A série aborda todos os temas pesados da atualidade, como espionagem, terrorismo, depressão, conflitos familiares, suicídios, fundamentalismo, imigração, numa série sufocante de assassinatos. O pobre do Wallander sabe que quando toca seu celular é mais um corpo que foi encontrado por sua equipe. Ele esclarece os casos por meio da concentração, da memória, do raciocínio e da sensibilidade. Acaba se envolvendo com as pessoas que investiga, sendo que mais de uma vez acorda na cama com as viúvas dos caras encontrados duros e frios em lugares ermos.

São impecáveis a produção, iluminação, interpretação, ritmo narrativo, com o irlandês shakespeareano Kenneth Branagh arrebentando no papel do detetive Kurt Wallander, depressivo e brilhante, que decifra os crimes quase morrendo em cada episódio por ser veterano, fora de forma, exausto, divorciado e impaciente. Ele mora só numa casa isolada junto a um labrador e recebe visitas esporádicas da belíssima Jeany Spark, britânica formada em Oxford e detonadora de talento e charme, no papel da filha, Linda Wallander.

 

A série tem quatro temporadas com quatro episódios de uma hora e meia cada uma e está toda no Netflix. Três foram lançadas entre 2008 a 2010 e a última em 2016. Como os produtores de séries são loucos, usaram a mesma fonte, a literatura do sueco Henning Mankell, - autor do personagem e da trama, que morreu em 2015, e que na TV recebe o trabalho coadjuvante de alguns escritores contratados - para fazer outra série, sueca, chamada também Wallander e com o ator Krister Henriksson no papel principal (e que brigou com a produção). E na mesma época, de 2009 a 2015. Vai entender. Eu só vi a britânica, na Netflix. Muito boa.
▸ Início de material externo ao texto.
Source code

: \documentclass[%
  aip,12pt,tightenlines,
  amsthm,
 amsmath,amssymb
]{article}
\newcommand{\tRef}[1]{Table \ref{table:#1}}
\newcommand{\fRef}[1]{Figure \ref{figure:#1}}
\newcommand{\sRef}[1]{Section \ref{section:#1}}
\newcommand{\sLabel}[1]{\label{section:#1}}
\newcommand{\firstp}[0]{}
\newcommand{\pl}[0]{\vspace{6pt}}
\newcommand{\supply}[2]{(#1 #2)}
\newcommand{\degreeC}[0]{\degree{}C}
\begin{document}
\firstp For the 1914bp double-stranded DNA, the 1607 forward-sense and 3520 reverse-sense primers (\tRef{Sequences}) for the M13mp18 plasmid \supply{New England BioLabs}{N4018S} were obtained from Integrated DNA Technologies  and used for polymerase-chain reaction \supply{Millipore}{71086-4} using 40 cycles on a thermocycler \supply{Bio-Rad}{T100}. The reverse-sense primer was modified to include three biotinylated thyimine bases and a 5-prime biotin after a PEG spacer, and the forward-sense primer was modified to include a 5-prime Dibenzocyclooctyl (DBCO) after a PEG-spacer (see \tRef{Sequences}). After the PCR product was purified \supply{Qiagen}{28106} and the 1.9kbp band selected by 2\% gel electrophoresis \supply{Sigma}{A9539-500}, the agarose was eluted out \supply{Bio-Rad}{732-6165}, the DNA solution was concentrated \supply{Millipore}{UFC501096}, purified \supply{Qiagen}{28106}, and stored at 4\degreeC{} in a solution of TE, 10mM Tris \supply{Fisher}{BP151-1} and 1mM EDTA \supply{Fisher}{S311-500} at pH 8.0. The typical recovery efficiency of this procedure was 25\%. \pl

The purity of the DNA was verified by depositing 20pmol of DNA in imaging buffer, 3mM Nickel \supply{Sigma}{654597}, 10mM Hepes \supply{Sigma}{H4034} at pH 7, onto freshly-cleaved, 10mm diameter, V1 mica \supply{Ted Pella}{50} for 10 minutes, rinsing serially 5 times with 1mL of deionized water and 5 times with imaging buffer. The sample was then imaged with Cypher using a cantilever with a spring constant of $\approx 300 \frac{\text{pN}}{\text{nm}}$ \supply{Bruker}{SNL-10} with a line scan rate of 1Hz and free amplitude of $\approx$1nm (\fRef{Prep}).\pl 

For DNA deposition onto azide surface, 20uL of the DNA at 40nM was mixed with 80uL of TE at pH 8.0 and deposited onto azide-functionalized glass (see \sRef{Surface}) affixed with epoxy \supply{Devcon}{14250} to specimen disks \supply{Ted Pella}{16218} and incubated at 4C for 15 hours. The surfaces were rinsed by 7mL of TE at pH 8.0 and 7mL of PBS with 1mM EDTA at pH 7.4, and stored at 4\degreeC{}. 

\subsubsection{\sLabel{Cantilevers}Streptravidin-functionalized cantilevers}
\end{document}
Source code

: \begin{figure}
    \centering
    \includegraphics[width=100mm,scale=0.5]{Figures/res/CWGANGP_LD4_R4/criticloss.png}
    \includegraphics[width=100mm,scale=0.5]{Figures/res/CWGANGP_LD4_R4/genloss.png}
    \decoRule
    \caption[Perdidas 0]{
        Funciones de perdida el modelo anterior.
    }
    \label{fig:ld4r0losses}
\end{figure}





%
A série é um exemplo de como produzir literatura boa a partir de um gênero que parece ter esgotado seus recursos, atribuindo aos personagens todas as fraquezas que não existiam nos pares anteriores. Ele está sempre em desvantagem no trabalho, na família, diante dos criminosos. Tem tudo para ser um perdedor, mas vence em cada etapa da atribulada vida.

Perde a guerra por ter feito pouco diante da enormidade dos crimes e por estar doente e velho. Mas ganhou todas as batalhas com seu ar ausente, sua voz que raramente se destempera, com os gestos travados, mas com a independência dos bravos que sabem que vão morrer e nem por isso se dão por vencidos.